La justice se penche sur le cas du hacker de Sarah Palin

Sécurité

Accusé par une grand jury d’avoir piraté le site de la colistière de John McCain, David C. Kernell, doit s’expliquer devant la justice

A peine 20 ans et déjà mis en accusation par une cour de justice américaine. David C. Kernell, étudiant et fils d’un élu démocrate de l’Illinois vient d’être accusé par un grand jury fédéral du piratage des comptes e-mails de Sarah Palin, première femme candidate à la vice-présidence des Etats-unis.

Le tribunal de Knoxville dans le Tennessee va dès lors tenter de savoir s’il est bien la personne qui s’est vanté détenir l’adresse électronique de l’actuel gouverneur de l’Alaska. Captures d’écran et photos volées à l’appui, un pirate avait alors expliqué que l’adresse serait gov.palin@yahoo.com ou gov.sarah@yahoo.com.

Selon l’accusation, l’internaute a répondu à une série de questions “de sécurité” proposées par Yahoo. Questions/réponses qui lui ont permis de retrouver le mot de passe de Sarah Palin.

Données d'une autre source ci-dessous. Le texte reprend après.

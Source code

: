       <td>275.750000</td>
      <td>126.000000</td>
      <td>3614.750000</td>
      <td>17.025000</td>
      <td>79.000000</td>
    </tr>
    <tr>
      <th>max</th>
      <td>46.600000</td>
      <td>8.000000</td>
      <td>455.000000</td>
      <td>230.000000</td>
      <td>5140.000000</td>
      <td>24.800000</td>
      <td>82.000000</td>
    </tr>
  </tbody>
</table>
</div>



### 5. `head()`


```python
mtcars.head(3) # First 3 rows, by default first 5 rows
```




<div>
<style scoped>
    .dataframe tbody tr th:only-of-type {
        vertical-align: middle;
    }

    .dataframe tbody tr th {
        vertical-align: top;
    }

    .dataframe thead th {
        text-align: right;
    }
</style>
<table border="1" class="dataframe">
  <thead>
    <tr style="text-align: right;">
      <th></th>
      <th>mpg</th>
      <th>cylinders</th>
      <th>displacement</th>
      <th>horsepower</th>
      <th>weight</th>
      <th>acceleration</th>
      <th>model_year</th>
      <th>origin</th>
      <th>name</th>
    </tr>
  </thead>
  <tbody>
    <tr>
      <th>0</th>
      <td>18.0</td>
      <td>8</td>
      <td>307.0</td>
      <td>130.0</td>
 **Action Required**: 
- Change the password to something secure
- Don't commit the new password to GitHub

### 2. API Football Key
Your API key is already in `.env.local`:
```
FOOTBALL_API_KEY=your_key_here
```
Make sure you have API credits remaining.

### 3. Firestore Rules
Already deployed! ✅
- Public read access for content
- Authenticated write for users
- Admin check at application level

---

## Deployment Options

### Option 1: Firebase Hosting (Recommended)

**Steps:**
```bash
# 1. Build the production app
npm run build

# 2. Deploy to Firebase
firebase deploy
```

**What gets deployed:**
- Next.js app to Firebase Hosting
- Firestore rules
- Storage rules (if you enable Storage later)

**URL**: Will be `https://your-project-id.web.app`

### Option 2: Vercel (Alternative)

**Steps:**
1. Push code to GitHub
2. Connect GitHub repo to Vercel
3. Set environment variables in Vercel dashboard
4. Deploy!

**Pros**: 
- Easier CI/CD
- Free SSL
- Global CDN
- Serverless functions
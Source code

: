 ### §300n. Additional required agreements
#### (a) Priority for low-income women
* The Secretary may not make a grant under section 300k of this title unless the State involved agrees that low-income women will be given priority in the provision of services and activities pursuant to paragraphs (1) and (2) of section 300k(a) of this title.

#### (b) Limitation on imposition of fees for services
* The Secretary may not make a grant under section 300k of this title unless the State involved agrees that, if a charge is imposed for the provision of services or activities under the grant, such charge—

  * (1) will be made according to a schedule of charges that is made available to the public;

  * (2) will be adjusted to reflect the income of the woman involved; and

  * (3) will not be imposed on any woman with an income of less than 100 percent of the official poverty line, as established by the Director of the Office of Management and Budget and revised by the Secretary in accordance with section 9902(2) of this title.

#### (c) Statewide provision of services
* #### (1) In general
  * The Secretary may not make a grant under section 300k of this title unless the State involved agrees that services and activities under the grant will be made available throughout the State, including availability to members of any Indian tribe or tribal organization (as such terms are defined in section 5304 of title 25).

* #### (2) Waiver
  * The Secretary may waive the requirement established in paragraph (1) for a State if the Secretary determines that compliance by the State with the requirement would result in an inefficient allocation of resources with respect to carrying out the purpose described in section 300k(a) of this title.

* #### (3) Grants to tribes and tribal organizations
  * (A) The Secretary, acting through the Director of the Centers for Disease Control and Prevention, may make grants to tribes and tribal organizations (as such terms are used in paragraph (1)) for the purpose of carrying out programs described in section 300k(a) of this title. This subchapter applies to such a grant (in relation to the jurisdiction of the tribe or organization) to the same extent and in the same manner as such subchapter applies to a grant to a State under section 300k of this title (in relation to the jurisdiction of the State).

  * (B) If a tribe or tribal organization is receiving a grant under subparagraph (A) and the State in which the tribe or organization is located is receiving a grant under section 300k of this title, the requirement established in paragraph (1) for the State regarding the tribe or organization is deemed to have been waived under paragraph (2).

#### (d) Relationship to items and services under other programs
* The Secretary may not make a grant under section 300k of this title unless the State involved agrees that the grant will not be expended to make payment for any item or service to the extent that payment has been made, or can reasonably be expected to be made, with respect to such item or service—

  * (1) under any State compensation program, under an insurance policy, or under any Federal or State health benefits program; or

Il faut dire que la technique de “piratage” se trouve être des plus basiques. Le hacker a traqué Sarah Palin en recueillant des informations dans les médias, ou communiqués pour connaître son adresse électronique. Le pirate a ensuite demander à changer de mot de passe pour accéder au compte Yahoo. Comble de la chance ou de l’incrédulité pour la républicaine la question mystère affichée est alors “Où avez-vous rencontré votre mari ?”. Il suffit dès lors de lire les multiples articles retraçant la brillante carrière de l’actuel gouverneur de l’Alaska.

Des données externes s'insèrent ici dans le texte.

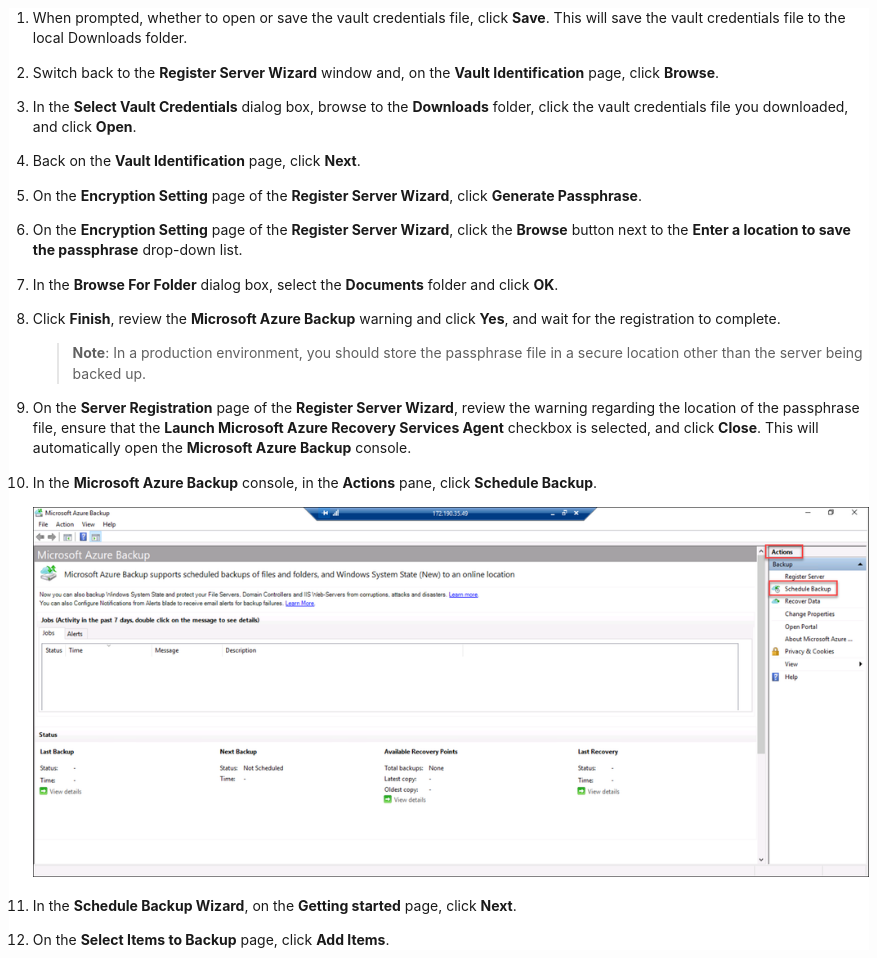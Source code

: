1. When prompted, whether to open or save the vault credentials file, click **Save**. This will save the vault credentials file to the local Downloads folder.

1. Switch back to the **Register Server Wizard** window and, on the **Vault Identification** page, click **Browse**.

1. In the **Select Vault Credentials** dialog box, browse to the **Downloads** folder, click the vault credentials file you downloaded, and click **Open**.

1. Back on the **Vault Identification** page, click **Next**.

1. On the **Encryption Setting** page of the **Register Server Wizard**, click **Generate Passphrase**.

1. On the **Encryption Setting** page of the **Register Server Wizard**, click the **Browse** button next to the **Enter a location to save the passphrase** drop-down list.

1. In the **Browse For Folder** dialog box, select the **Documents** folder and click **OK**.

1. Click **Finish**, review the **Microsoft Azure Backup** warning and click **Yes**, and wait for the registration to complete.

    >**Note**: In a production environment, you should store the passphrase file in a secure location other than the server being backed up.

1. On the **Server Registration** page of the **Register Server Wizard**, review the warning regarding the location of the passphrase file, ensure that the **Launch Microsoft Azure Recovery Services Agent** checkbox is selected, and click **Close**. This will automatically open the **Microsoft Azure Backup** console.

1. In the **Microsoft Azure Backup** console, in the **Actions** pane, click **Schedule Backup**.

   ![image](../media/action.png)

1. In the **Schedule Backup Wizard**, on the **Getting started** page, click **Next**.

1. On the **Select Items to Backup** page, click **Add Items**.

Le pirate n’a eu plus qu’à simplement taper “Wasilla High School” et le voilà avec un nouveau mot de passe et l’accès à tous les e-mails de la candidate. Le tribunal reproche à David C. Kernell d’avoir pris “des captures écrans du compte électronique de la candidate à la vice-présidence des États-Unis d’Amérique“. S’il est condamné, il risque un maximum de cinq ans de prison ferme et une amende de 250.000 dollars.

Une affaire qui ne doit cependant pas occulter le fait que Sarah Palin utilisait un compte Yahoo pour régler ses affaires professionnelles. Un manque de “professionnalisme” qui a choqué une partie de l’opinion ainsi que, naturellement, ses adversaires.